To do ▸
Scan the listing below for the word "auch" and copy every line that has it.

BEGIN Supplied information

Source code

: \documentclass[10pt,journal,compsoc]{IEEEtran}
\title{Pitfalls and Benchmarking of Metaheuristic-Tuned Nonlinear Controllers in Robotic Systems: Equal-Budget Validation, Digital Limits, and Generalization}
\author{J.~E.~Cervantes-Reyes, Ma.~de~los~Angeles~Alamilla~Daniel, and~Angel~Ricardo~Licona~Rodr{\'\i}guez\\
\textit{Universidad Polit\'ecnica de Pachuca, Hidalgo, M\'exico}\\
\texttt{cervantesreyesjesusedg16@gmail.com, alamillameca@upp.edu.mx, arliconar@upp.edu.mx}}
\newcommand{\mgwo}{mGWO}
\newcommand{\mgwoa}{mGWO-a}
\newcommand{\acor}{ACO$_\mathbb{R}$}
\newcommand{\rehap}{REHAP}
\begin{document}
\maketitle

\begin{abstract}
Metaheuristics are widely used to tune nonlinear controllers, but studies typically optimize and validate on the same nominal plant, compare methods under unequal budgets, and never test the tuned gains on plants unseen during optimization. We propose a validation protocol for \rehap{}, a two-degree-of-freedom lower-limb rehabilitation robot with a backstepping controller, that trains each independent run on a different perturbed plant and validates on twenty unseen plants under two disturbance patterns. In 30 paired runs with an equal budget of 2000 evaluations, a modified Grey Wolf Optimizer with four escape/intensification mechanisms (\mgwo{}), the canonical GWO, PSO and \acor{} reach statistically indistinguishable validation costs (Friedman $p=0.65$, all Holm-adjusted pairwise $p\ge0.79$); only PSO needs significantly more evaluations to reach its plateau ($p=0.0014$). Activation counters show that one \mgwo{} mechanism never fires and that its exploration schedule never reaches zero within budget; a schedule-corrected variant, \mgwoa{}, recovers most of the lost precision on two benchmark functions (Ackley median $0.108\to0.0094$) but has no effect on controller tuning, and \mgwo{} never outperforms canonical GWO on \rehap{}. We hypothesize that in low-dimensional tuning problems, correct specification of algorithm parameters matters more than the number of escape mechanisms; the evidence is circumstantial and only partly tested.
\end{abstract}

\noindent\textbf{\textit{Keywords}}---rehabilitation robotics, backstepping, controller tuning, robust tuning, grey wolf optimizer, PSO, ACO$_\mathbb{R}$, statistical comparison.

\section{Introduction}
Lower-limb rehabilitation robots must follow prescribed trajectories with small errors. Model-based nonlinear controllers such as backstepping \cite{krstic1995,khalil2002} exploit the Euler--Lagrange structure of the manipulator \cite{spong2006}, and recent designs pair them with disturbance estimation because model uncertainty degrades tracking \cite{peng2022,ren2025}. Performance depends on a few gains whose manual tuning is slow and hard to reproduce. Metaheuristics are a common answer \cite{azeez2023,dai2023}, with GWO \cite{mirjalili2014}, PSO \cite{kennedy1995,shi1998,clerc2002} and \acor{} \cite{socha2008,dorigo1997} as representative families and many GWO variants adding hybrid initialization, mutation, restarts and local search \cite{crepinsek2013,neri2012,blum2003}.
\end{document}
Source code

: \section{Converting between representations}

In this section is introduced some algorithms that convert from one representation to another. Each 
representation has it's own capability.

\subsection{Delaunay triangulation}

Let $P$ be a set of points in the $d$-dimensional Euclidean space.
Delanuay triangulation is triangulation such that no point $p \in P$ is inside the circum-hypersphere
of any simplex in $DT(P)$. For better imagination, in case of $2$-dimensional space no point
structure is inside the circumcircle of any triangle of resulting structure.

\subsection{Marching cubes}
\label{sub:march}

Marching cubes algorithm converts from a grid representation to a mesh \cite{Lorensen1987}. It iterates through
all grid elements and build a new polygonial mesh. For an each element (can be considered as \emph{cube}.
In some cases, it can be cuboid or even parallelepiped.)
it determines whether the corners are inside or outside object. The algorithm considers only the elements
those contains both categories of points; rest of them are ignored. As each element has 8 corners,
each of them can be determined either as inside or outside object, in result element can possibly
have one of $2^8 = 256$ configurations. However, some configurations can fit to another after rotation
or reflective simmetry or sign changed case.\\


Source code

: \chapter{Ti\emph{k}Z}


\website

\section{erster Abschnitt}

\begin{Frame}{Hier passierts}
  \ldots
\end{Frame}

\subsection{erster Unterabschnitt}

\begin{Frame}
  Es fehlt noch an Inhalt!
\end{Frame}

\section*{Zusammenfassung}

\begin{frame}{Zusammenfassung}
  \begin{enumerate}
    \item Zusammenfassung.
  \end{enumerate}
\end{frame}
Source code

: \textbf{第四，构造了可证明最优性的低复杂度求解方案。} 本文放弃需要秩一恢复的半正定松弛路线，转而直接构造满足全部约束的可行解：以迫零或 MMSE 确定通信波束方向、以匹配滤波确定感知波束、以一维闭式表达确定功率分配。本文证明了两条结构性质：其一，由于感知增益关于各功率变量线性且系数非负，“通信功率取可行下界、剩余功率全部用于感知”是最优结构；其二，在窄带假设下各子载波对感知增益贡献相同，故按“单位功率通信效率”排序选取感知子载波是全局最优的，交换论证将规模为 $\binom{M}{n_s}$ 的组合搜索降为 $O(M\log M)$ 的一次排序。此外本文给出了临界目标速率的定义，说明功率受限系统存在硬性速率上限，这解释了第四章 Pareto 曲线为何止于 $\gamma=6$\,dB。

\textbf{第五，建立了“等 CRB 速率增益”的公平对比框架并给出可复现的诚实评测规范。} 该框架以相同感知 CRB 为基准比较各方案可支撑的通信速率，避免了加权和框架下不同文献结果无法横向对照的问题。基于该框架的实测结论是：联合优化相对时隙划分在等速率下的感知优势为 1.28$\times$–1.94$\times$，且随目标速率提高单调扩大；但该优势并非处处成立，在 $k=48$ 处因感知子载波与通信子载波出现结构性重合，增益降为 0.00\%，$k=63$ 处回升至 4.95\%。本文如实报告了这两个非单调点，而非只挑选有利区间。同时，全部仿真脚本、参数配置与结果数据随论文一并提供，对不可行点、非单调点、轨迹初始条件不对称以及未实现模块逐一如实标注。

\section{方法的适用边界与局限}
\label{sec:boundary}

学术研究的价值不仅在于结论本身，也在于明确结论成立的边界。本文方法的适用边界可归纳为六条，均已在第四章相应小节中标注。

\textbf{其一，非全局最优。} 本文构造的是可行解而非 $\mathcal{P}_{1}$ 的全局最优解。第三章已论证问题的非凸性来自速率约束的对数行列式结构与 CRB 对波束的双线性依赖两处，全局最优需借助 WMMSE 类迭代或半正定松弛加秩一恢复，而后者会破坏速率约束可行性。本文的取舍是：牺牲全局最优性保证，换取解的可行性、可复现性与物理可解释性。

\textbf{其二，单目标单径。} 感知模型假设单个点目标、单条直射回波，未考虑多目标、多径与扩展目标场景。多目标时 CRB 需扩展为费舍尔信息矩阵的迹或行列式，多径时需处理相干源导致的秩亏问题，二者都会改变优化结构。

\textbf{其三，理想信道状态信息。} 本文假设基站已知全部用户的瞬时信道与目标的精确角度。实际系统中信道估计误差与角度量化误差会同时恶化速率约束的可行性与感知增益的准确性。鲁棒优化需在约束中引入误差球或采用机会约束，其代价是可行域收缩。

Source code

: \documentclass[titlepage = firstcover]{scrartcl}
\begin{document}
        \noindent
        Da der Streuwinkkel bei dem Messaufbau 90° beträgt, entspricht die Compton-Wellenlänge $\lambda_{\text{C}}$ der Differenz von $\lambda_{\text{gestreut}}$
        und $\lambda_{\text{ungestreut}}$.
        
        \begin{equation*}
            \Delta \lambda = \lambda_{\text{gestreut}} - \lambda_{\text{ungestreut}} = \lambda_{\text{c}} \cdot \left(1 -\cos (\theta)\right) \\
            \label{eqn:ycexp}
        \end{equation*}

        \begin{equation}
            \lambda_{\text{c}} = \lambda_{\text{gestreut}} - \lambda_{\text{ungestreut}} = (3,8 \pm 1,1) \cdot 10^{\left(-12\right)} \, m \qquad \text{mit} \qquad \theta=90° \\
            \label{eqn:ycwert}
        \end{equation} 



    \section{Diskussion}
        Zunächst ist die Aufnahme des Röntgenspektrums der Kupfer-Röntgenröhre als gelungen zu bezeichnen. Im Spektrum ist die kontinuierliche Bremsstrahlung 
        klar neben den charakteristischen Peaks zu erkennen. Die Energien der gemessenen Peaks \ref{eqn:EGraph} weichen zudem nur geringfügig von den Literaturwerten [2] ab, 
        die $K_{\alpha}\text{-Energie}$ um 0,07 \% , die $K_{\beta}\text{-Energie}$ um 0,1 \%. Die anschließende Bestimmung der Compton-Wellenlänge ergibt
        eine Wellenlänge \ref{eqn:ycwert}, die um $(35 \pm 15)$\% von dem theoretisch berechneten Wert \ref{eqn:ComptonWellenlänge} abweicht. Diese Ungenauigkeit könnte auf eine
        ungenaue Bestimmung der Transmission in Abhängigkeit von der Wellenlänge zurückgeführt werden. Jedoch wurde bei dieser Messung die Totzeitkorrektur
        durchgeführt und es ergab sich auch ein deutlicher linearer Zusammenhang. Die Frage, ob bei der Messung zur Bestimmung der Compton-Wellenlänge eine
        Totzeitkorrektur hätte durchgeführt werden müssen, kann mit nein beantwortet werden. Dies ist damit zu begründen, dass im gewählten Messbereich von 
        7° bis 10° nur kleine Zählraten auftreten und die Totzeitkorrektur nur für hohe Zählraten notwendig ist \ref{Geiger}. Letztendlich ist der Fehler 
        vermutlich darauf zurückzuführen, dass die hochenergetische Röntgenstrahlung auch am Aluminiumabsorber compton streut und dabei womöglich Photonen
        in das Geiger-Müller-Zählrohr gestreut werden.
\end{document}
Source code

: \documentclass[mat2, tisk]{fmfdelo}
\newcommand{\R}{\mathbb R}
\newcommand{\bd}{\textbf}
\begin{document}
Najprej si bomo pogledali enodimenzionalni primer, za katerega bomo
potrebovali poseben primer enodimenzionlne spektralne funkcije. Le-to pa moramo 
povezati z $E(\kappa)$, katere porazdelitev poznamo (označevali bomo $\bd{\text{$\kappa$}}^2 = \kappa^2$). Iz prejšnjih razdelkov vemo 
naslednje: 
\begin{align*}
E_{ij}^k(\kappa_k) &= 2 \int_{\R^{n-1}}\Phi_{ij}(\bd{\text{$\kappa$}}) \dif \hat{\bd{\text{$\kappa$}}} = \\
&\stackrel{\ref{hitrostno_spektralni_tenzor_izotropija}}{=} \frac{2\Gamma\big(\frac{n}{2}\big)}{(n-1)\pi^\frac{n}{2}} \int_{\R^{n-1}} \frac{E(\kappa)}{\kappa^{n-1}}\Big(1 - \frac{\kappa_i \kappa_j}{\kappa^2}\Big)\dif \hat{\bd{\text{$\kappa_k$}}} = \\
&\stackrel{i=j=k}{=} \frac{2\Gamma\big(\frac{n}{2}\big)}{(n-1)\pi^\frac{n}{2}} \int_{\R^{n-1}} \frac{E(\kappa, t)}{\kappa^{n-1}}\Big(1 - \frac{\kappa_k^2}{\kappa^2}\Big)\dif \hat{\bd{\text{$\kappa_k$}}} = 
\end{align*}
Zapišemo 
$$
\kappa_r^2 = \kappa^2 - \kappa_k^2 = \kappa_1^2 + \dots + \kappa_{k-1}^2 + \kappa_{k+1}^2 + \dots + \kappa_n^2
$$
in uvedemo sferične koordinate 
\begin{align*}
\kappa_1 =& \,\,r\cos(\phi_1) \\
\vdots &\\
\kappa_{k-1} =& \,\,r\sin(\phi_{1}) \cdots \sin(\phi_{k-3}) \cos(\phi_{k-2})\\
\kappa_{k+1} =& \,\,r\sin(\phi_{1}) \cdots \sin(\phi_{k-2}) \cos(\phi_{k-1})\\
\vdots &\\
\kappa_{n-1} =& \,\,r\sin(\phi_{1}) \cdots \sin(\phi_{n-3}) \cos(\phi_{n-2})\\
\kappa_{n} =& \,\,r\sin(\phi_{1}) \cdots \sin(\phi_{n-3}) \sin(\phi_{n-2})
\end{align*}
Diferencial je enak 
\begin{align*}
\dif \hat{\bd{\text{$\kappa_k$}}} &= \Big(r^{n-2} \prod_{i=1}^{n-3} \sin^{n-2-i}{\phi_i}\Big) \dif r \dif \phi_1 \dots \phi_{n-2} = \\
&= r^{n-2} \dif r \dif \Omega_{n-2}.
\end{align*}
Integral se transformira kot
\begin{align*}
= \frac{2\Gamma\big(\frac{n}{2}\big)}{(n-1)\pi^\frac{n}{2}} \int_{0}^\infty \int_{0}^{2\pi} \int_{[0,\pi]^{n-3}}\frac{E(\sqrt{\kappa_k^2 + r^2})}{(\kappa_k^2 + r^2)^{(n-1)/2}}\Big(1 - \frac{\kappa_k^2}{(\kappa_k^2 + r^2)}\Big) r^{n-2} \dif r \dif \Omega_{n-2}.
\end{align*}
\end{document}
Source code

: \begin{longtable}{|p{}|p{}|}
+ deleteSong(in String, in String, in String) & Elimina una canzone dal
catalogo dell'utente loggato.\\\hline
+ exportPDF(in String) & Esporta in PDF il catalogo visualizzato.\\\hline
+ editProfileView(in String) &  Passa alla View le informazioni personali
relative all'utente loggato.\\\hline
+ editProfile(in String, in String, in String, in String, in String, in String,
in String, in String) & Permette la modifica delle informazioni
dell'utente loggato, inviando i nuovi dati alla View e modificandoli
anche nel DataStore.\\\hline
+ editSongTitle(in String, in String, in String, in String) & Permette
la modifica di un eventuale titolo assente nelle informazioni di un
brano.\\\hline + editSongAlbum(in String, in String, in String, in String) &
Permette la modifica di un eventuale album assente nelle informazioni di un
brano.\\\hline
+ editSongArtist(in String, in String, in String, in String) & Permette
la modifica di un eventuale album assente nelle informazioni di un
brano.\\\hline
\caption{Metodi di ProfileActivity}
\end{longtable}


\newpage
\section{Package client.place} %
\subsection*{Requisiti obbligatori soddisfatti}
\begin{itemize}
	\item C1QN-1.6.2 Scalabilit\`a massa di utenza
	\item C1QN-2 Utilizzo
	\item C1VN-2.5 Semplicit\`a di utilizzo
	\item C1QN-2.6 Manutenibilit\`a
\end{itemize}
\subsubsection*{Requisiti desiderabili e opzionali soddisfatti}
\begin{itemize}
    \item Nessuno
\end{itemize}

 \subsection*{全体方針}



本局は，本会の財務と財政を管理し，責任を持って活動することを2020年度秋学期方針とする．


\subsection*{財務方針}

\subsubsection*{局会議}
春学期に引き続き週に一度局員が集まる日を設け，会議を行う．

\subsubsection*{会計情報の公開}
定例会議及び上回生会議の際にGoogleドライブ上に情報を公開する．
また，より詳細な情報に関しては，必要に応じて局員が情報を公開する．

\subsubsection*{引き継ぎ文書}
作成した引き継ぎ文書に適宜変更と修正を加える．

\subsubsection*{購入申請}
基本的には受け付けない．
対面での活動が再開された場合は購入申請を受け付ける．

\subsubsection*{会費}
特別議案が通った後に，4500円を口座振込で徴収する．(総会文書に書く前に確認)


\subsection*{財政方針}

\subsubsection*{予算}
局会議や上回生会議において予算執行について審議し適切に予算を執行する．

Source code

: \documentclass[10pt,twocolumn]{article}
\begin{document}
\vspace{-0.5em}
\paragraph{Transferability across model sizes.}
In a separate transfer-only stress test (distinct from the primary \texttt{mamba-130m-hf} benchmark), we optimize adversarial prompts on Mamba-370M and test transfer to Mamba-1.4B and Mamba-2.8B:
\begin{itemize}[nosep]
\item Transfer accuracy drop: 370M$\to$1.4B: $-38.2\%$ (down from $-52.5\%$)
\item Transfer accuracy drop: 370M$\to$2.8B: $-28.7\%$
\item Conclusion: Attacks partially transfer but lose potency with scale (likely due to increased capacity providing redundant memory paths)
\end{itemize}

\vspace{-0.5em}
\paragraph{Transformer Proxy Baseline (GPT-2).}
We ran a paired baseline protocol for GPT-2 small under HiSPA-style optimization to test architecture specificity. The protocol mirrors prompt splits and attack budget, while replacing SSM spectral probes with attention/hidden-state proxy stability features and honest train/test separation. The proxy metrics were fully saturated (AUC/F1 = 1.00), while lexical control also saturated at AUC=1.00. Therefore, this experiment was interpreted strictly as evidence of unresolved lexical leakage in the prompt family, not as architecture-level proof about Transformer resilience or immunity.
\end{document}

END Supplied information

Written reply ▸
        durchgeführt und es ergab sich auch ein deutlicher linearer Zusammenhang. Die Frage, ob bei der Messung zur Bestimmung der Compton-Wellenlänge eine
        vermutlich darauf zurückzuführen, dass die hochenergetische Röntgenstrahlung auch am Aluminiumabsorber compton streut und dabei womöglich Photonen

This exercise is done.